Car registration taxes, which are expected to bring in 145 million kroons ($8 million) in 2001, comprise one-fifth of the total national-tax budget.
According to the proposal the tax for issuing a driver’s license would decrease from the present 380 kroons to 200 kroons; on a new temporary driving license it would drop from 250 kroons to 150 kroons; for a motor-vehicle operator’s written theory test it would drop from 380 kroons to 200 and by the same amount for the driving exam itself.
The new proposal would, according to Aap Tanav, spokesman for the Ministry of Communications, cut the state’s tax revenue in next year’s budget by 20 million kroons.
Tanav said that the aim of the tax was to cover the costs of certain activities, rather than to increase the revenues for the national budget. “The size of the taxes are strained and Estonian citizens are complaining loudly,”he said.
The two ministries have already agreed on bringing down the prices of moped licenses and exams from 100 kroons to 80 kroons.
“This is close to its actual cost,”said Tanav. “We’ve proposed to decrease taxes to the levels they were in 1999. There’s still a lot of air in it. The actual costs of the proceedings are much smaller.”
Tanav said that the ministry was not planning to reduce taxes on telecommunications’ licenses even though they were relatively high compared to their actual costs. “The third-generation mobile network licenses, for example, are a limited resource and there is a high demand for them,”he explained.
Kalle Kagi, head of the Estonian Taxpayers Association, said that it was unclear how the state tax rates had been established.
“It’s strange that a building registry certificate, for example, is 20 times more expensive than a trade registry report although there is a similar procedure involved,”said Kagi.
The association is planning in a couple of weeks to propose to the Ministry of Finance a method for calculating state taxes. “People want to know where their money goes,”said Kagi.
Daniel Vaarik, an adviser to the Ministry of Finance, said that all suggestions were welcome. “State taxes are established in different ways. Our task is to control whether they are correct, and sometimes we’ve had problems with that. It’s difficult to say how much things cost.”
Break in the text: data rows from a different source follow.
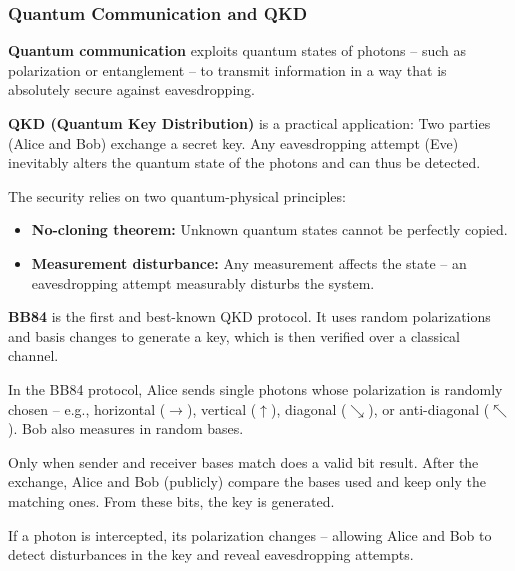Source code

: \subsubsection{Quantum Communication and QKD}

\textbf{Quantum communication} exploits quantum states of photons – such as polarization or entanglement – to transmit information in a way that is absolutely secure against eavesdropping.

\textbf{QKD (Quantum Key Distribution)} is a practical application: Two parties (Alice and Bob) exchange a secret key. Any eavesdropping attempt (Eve) inevitably alters the quantum state of the photons and can thus be detected.
\newpage
\noindent
\begin{tcolorbox}[didaktikbox, title=What Makes QKD Secure?] 
	\label{box:qkd}
	\small
	The security relies on two quantum-physical principles:
	\begin{itemize}
		\item \textbf{No-cloning theorem:} Unknown quantum states cannot be perfectly copied.
		\item \textbf{Measurement disturbance:} Any measurement affects the state – an eavesdropping attempt measurably disturbs the system.
	\end{itemize}
\end{tcolorbox}

\textbf{BB84} is the first and best-known QKD protocol. It uses random polarizations and basis changes to generate a key, which is then verified over a classical channel.

\vspace{1em}
\begin{tcolorbox}[didaktikbox, title={How Does QKD Work (e.g., BB84)?}] 
	\label{box:wie funktioniert QKD}
	\small
	In the BB84 protocol, Alice sends single photons whose polarization is randomly chosen – e.g., horizontal ($\rightarrow$), vertical ($\uparrow$), diagonal ($\searrow$), or anti-diagonal ($\nwarrow$). Bob also measures in random bases.
	
	Only when sender and receiver bases match does a valid bit result. After the exchange, Alice and Bob (publicly) compare the bases used and keep only the matching ones. From these bits, the key is generated.
	
	If a photon is intercepted, its polarization changes – allowing Alice and Bob to detect disturbances in the key and reveal eavesdropping attempts.
\end{tcolorbox}

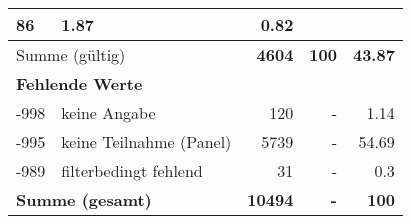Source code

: \begin{longtable}{lXrrr}
       \num{86} &
       \num[round-mode=places,round-precision=2]{1,87} &
         \num[round-mode=places,round-precision=2]{0,82} \\
     \midrule
     \multicolumn{2}{l}{Summe (gültig)} &
       \textbf{\num{4604}} &
     \textbf{100} &
       \textbf{\num[round-mode=places,round-precision=2]{43,87}} \\
     \multicolumn{5}{l}{\textbf{Fehlende Werte}}\\
       -998 &
       keine Angabe &
         \num{120} &
        - &
         \num[round-mode=places,round-precision=2]{1,14} \\
       -995 &
       keine Teilnahme (Panel) &
         \num{5739} &
        - &
         \num[round-mode=places,round-precision=2]{54,69} \\
       -989 &
       filterbedingt fehlend &
         \num{31} &
        - &
         \num[round-mode=places,round-precision=2]{0,3} \\
     \midrule
     \multicolumn{2}{l}{\textbf{Summe (gesamt)}} &
          \textbf{\num{10494}} &
        \textbf{-} &
        \textbf{100} \\
     \bottomrule
     \end{longtable}
     
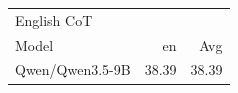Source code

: \begin{tabular}{lrr}
\hline
\multicolumn{3}{l}{English CoT} \\
Model & en & Avg \\
\hline
Qwen/Qwen3.5-9B & 38.39 & 38.39 \\
\hline
\end{tabular}
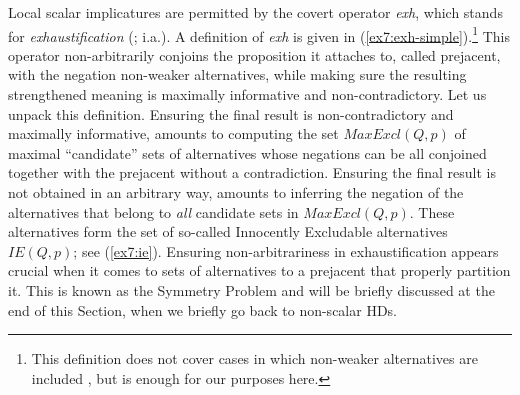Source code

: Local scalar implicatures are permitted by the covert operator \textit{exh}, which stands for \textit{exhaustification} (; i.a.). A definition of \textit{exh} is given in (\ref{ex7:exh-simple}).\footnote{This definition does not cover cases in which non-weaker alternatives are included \citep{BarLev2017}, but is enough for our purposes here.} This operator non-arbitrarily conjoins the proposition it attaches to, called prejacent, with the negation non-weaker alternatives, while making sure the resulting strengthened meaning is maximally informative and non-contradictory. Let us unpack this definition. Ensuring the final result is non-contradictory and maximally informative, amounts to computing the set $MaxExcl(Q, p)$ of maximal ``candidate'' sets of alternatives whose negations can be all conjoined together with the prejacent without a contradiction. Ensuring the final result is not obtained in an arbitrary way, amounts to inferring the negation of the alternatives that belong to \textit{all} candidate sets in $MaxExcl(Q, p)$. These alternatives form the set of so-called Innocently Excludable alternatives $IE(Q, p)$; see (\ref{ex7:ie}). Ensuring non-arbitrariness in exhaustification appears crucial when it comes to sets of alternatives to a prejacent that properly partition it. This is known as the Symmetry Problem \citep{Kroch1972,Fox2007} and will be briefly discussed at the end of this Section, when we briefly go back to non-scalar HDs. 


\begin{exe}
	\label{ex7:exh-simple}
	\label{ex7:ie}
\end{exe}

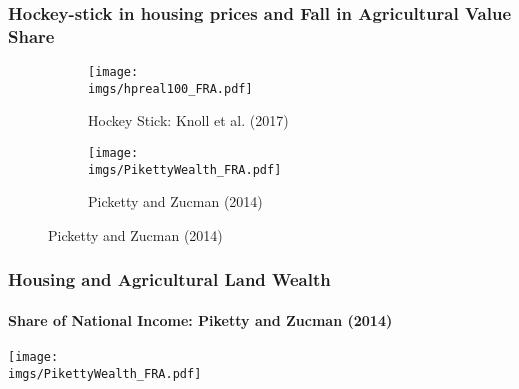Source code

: \documentclass[aspectratio=169]{beamer}
\begin{document}
\begin{frame}
\frametitle{Hockey-stick in housing prices and Fall in Agricultural Value Share}

\begin{figure}
    \centering
    \begin{subfigure}[t]{0.49\textwidth}
        \centering
        \texttt{[image: \\imgs/hpreal100\_FRA.pdf]}
        \caption{Hockey Stick: Knoll et al. (2017)}
        \label{fig:sub1}
    \end{subfigure}\hskip 1mm%
    \begin{subfigure}[t]{0.49\textwidth}
        \centering
        \texttt{[image: \\imgs/PikettyWealth\_FRA.pdf]}
        \caption{Picketty and Zucman (2014)}
        \label{fig:sub2}
    \end{subfigure}
\end{figure}


\end{frame}


\begin{v75mins}
\begin{frame}
\frametitle{Housing and Agricultural Land Wealth}
\framesubtitle{Share of National Income: Piketty and Zucman (2014)}
	\begin{center}
		\texttt{[image: \\imgs/PikettyWealth\_FRA.pdf]}
	\end{center}
\end{frame}\end{v75mins}
\end{document}
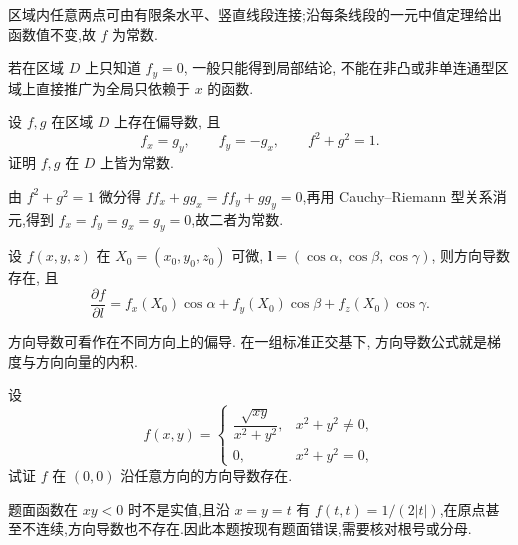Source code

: \begin{solution}
    区域内任意两点可由有限条水平、竖直线段连接;沿每条线段的一元中值定理给出函数值不变,故 $f$ 为常数.
\end{solution}

\begin{remark}
    若在区域 $D$ 上只知道 $f_y=0$, 一般只能得到局部结论, 不能在非凸或非单连通型区域上直接推广为全局只依赖于 $x$ 的函数.
\end{remark}

\begin{example}
    设 $f,g$ 在区域 $D$ 上存在偏导数, 且
    \[
        f_x=g_y,\qquad f_y=-g_x,\qquad f^2+g^2=1.
    \]
    证明 $f,g$ 在 $D$ 上皆为常数.
\end{example}
\exampleblank

\begin{solution}
    由 $f^2+g^2=1$ 微分得 $ff_x+gg_x=ff_y+gg_y=0$,再用 Cauchy--Riemann 型关系消元,得到 $f_x=f_y=g_x=g_y=0$,故二者为常数.
\end{solution}

\begin{theorem}[\markstar]
    设 $f(x,y,z)$ 在 $X_0=(x_0,y_0,z_0)$ 可微, $\bm l=(\cos\alpha,\cos\beta,\cos\gamma)$, 则方向导数存在, 且
    \[
        \dfrac{\partial f}{\partial l}
        =f_x(X_0)\cos\alpha+f_y(X_0)\cos\beta+f_z(X_0)\cos\gamma.
    \]
\end{theorem}

\begin{remark}
    方向导数可看作在不同方向上的偏导. 在一组标准正交基下, 方向导数公式就是梯度与方向向量的内积.
\end{remark}

\begin{example}
    设
    \[
        f(x,y)=
        \begin{cases}
            \dfrac{\sqrt{xy}}{x^2+y^2}, & x^2+y^2\ne0, \\
            0,                          & x^2+y^2=0,
        \end{cases}
    \]
    试证 $f$ 在 $(0,0)$ 沿任意方向的方向导数存在.
\end{example}
\exampleblank

\begin{solution}
    题面函数在 $xy<0$ 时不是实值,且沿 $x=y=t$ 有 $f(t,t)=1/(2|t|)$,在原点甚至不连续,方向导数也不存在.因此本题按现有题面错误,需要核对根号或分母.
\end{solution}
Tanav accused the Ministry of Finance for increasing all the suggested taxes rates by two times. “Most of the times it has been the government’s decision to increase the rates in order to balance the budget,”said Vaarik. “We are not planning to decrease other state taxes at the moment. We have a budget to put together.”
The revenue from national taxes increased by almost 50 percent in the year 2000, from 455 million kroons to 665 million kroons. The Ministry of Finance hopes to collect a total of 698 million kroons in state taxes this year.